Work task ▸
Where a line of the records contains the word "enter", show that line.

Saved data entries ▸
★ ★ ★

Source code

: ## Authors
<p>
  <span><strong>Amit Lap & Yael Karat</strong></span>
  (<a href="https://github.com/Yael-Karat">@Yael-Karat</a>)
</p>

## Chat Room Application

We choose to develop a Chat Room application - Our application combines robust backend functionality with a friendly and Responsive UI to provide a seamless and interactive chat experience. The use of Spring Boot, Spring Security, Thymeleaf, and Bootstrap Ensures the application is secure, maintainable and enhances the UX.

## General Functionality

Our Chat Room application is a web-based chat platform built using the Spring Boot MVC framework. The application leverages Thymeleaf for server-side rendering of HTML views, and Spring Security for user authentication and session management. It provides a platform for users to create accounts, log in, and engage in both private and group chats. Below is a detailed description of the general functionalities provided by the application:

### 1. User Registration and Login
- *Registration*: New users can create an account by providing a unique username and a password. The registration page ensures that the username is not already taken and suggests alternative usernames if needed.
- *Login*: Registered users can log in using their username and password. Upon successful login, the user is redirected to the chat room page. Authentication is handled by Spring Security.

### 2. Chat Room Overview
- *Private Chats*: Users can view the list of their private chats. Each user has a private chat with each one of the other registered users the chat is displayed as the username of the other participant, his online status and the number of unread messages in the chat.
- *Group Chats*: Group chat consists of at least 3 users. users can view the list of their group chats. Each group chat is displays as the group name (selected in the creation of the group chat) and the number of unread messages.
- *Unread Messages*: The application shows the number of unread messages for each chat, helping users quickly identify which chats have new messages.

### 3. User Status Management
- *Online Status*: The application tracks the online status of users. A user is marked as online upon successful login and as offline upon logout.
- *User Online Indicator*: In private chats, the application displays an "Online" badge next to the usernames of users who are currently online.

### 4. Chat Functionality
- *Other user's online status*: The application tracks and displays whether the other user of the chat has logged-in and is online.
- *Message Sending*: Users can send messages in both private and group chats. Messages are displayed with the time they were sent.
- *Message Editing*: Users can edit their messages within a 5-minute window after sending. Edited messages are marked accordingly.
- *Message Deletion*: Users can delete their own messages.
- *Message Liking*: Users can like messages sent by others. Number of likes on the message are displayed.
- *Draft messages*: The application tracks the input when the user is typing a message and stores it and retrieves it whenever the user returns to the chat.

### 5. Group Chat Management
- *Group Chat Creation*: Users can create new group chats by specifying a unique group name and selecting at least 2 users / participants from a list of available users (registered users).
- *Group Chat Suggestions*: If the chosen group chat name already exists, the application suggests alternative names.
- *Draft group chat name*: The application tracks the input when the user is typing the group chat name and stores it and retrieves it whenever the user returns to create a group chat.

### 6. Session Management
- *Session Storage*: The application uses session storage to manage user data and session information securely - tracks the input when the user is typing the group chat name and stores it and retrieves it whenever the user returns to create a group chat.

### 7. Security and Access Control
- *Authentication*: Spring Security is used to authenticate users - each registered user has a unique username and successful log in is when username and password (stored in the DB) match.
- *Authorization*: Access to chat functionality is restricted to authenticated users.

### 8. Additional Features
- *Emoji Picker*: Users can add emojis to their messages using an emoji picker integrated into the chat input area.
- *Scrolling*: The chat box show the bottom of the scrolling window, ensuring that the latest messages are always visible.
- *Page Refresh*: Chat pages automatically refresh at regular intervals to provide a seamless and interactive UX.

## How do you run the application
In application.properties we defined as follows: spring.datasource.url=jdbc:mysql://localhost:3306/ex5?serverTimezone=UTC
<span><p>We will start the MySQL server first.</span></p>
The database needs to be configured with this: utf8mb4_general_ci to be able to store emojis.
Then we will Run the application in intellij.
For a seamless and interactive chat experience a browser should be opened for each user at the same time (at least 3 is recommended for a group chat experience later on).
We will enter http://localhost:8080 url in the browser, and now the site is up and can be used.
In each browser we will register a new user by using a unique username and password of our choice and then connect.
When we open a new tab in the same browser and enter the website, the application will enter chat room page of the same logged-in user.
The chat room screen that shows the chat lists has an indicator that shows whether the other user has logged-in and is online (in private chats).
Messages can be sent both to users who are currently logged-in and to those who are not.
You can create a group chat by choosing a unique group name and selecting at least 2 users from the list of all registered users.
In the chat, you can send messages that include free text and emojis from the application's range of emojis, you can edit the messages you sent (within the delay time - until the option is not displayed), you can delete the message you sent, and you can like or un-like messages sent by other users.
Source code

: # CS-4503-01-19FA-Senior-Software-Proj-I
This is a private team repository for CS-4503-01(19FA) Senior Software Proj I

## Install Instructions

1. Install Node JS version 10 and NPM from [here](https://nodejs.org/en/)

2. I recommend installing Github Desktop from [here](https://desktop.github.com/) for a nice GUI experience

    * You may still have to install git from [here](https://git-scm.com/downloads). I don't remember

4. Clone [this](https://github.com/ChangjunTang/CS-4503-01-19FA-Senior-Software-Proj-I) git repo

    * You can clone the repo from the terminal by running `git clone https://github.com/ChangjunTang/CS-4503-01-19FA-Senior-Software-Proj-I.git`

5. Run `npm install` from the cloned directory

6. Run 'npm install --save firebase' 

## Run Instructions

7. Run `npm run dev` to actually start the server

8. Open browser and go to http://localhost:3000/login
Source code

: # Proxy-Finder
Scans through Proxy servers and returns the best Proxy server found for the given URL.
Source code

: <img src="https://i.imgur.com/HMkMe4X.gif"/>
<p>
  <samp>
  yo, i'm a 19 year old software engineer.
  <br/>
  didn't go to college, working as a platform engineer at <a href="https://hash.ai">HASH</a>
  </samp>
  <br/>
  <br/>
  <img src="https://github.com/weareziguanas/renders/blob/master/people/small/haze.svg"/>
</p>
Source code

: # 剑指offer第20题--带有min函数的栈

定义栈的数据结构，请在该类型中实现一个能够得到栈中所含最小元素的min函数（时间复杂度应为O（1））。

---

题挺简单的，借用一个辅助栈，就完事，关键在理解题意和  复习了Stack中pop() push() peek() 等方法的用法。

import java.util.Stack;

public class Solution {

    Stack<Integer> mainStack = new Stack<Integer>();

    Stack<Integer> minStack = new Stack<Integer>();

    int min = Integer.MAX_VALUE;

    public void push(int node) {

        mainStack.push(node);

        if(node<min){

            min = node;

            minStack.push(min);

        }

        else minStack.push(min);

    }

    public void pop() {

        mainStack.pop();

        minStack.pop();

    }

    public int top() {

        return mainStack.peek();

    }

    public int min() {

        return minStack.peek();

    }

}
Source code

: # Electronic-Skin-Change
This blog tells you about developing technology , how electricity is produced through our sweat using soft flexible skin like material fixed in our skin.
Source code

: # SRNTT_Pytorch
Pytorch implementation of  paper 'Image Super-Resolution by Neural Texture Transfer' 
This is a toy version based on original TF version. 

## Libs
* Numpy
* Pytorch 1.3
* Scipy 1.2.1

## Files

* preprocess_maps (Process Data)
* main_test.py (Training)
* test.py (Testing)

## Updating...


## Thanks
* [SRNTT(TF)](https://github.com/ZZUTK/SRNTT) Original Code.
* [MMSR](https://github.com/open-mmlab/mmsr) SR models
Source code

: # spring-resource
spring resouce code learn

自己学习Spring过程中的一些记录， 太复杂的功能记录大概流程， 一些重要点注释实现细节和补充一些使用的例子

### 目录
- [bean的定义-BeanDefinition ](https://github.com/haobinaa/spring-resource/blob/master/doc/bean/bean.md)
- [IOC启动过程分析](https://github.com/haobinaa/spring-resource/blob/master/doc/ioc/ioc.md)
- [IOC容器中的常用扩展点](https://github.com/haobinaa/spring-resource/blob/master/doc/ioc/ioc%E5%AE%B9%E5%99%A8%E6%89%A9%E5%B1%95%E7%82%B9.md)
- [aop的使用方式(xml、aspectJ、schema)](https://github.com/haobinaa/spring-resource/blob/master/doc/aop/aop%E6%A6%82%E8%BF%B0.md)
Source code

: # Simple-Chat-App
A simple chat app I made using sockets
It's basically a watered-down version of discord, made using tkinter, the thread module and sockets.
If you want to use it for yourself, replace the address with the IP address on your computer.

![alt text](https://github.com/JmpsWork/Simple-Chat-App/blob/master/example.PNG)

★ ★ ★

Answer to this task ▸
We will enter http://localhost:8080 url in the browser, and now the site is up and can be used.
When we open a new tab in the same browser and enter the website, the application will enter chat room page of the same logged-in user.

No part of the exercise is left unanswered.